<<<<
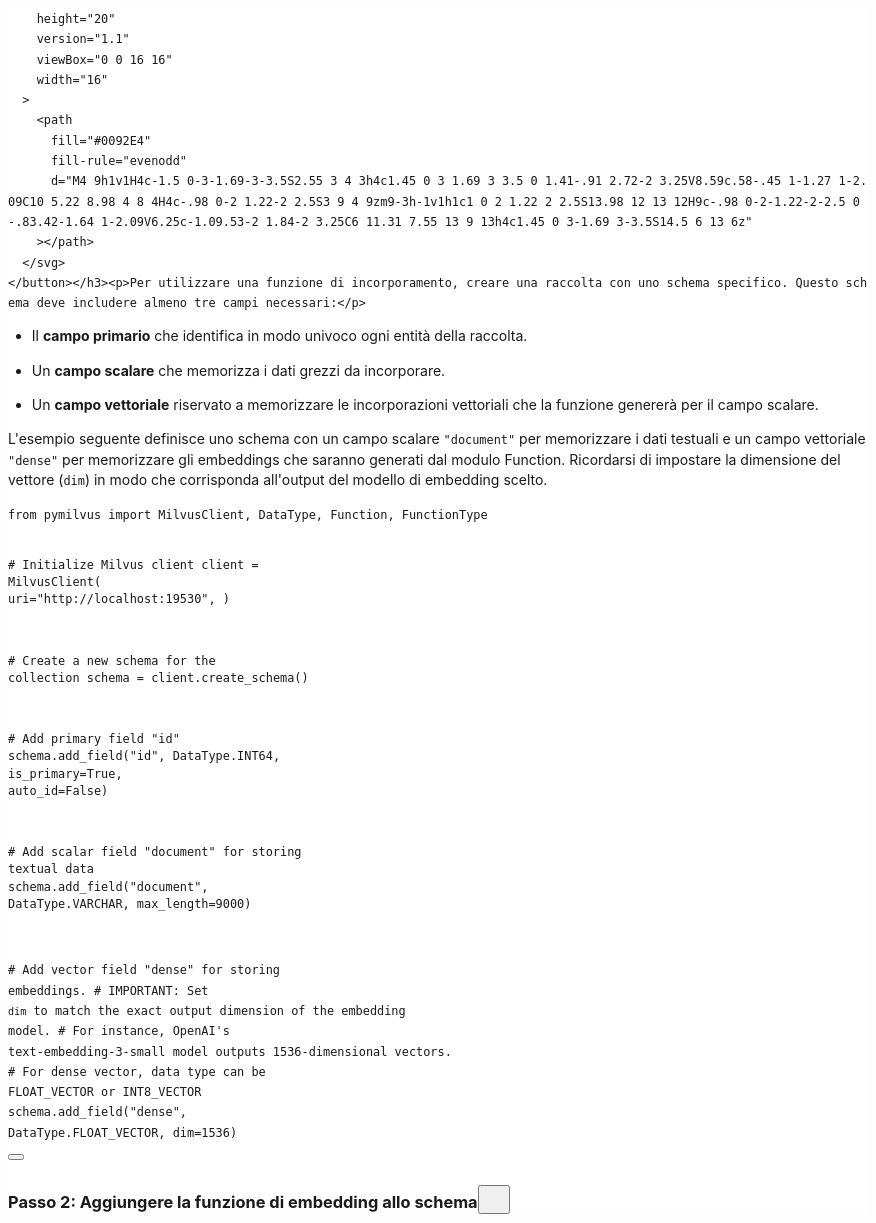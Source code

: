         height="20"
        version="1.1"
        viewBox="0 0 16 16"
        width="16"
      >
        <path
          fill="#0092E4"
          fill-rule="evenodd"
          d="M4 9h1v1H4c-1.5 0-3-1.69-3-3.5S2.55 3 4 3h4c1.45 0 3 1.69 3 3.5 0 1.41-.91 2.72-2 3.25V8.59c.58-.45 1-1.27 1-2.09C10 5.22 8.98 4 8 4H4c-.98 0-2 1.22-2 2.5S3 9 4 9zm9-3h-1v1h1c1 0 2 1.22 2 2.5S13.98 12 13 12H9c-.98 0-2-1.22-2-2.5 0-.83.42-1.64 1-2.09V6.25c-1.09.53-2 1.84-2 3.25C6 11.31 7.55 13 9 13h4c1.45 0 3-1.69 3-3.5S14.5 6 13 6z"
        ></path>
      </svg>
    </button></h3><p>Per utilizzare una funzione di incorporamento, creare una raccolta con uno schema specifico. Questo schema deve includere almeno tre campi necessari:</p>
<ul>
<li><p>Il <strong>campo primario</strong> che identifica in modo univoco ogni entità della raccolta.</p></li>
<li><p>Un <strong>campo scalare</strong> che memorizza i dati grezzi da incorporare.</p></li>
<li><p>Un <strong>campo vettoriale</strong> riservato a memorizzare le incorporazioni vettoriali che la funzione genererà per il campo scalare.</p></li>
</ul>
<p>L'esempio seguente definisce uno schema con un campo scalare <code translate="no">&quot;document&quot;</code> per memorizzare i dati testuali e un campo vettoriale <code translate="no">&quot;dense&quot;</code> per memorizzare gli embeddings che saranno generati dal modulo Function. Ricordarsi di impostare la dimensione del vettore (<code translate="no">dim</code>) in modo che corrisponda all'output del modello di embedding scelto.</p>
<pre><code translate="no" class="language-python"><span class="hljs-keyword">from</span> pymilvus <span class="hljs-keyword">import</span> MilvusClient, DataType, Function, FunctionType

<span class="hljs-comment"># Initialize Milvus client</span>
client = MilvusClient(
    uri=<span class="hljs-string">&quot;http://localhost:19530&quot;</span>,
)

<span class="hljs-comment"># Create a new schema for the collection</span>
schema = client.create_schema()

<span class="hljs-comment"># Add primary field &quot;id&quot;</span>
schema.add_field(<span class="hljs-string">&quot;id&quot;</span>, DataType.INT64, is_primary=<span class="hljs-literal">True</span>, auto_id=<span class="hljs-literal">False</span>)

<span class="hljs-comment"># Add scalar field &quot;document&quot; for storing textual data</span>
schema.add_field(<span class="hljs-string">&quot;document&quot;</span>, DataType.VARCHAR, max_length=<span class="hljs-number">9000</span>)

<span class="hljs-comment"># Add vector field &quot;dense&quot; for storing embeddings.</span>
<span class="hljs-comment"># IMPORTANT: Set `dim` to match the exact output dimension of the embedding model.</span>
<span class="hljs-comment"># For instance, OpenAI&#x27;s text-embedding-3-small model outputs 1536-dimensional vectors.</span>
<span class="hljs-comment"># For dense vector, data type can be FLOAT_VECTOR or INT8_VECTOR</span>
schema.add_field(<span class="hljs-string">&quot;dense&quot;</span>, DataType.FLOAT_VECTOR, dim=<span class="hljs-number">1536</span>)
<button class="copy-code-btn"></button></code></pre>
<h3 id="Step-2-Add-embedding-function-to-schema" class="common-anchor-header">Passo 2: Aggiungere la funzione di embedding allo schema<button data-href="#Step-2-Add-embedding-function-to-schema" class="anchor-icon" translate="no">
      <svg translate="no"
        aria-hidden="true"
        focusable="false"
        height="20"
        version="1.1"
        viewBox="0 0 16 16"
        width="16"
>>>>
## PROBLEM STATEMENT
Above are the records; copy exactly the lines from the one with "FLOAT_VECTOR or INT8_VECTOR</span>" through the final line.

## ANSWER BOX
<span class="hljs-comment"># For dense vector, data type can be FLOAT_VECTOR or INT8_VECTOR</span>
schema.add_field(<span class="hljs-string">&quot;dense&quot;</span>, DataType.FLOAT_VECTOR, dim=<span class="hljs-number">1536</span>)
<button class="copy-code-btn"></button></code></pre>
<h3 id="Step-2-Add-embedding-function-to-schema" class="common-anchor-header">Passo 2: Aggiungere la funzione di embedding allo schema<button data-href="#Step-2-Add-embedding-function-to-schema" class="anchor-icon" translate="no">
      <svg translate="no"
        aria-hidden="true"
        focusable="false"
        height="20"
        version="1.1"
        viewBox="0 0 16 16"
        width="16"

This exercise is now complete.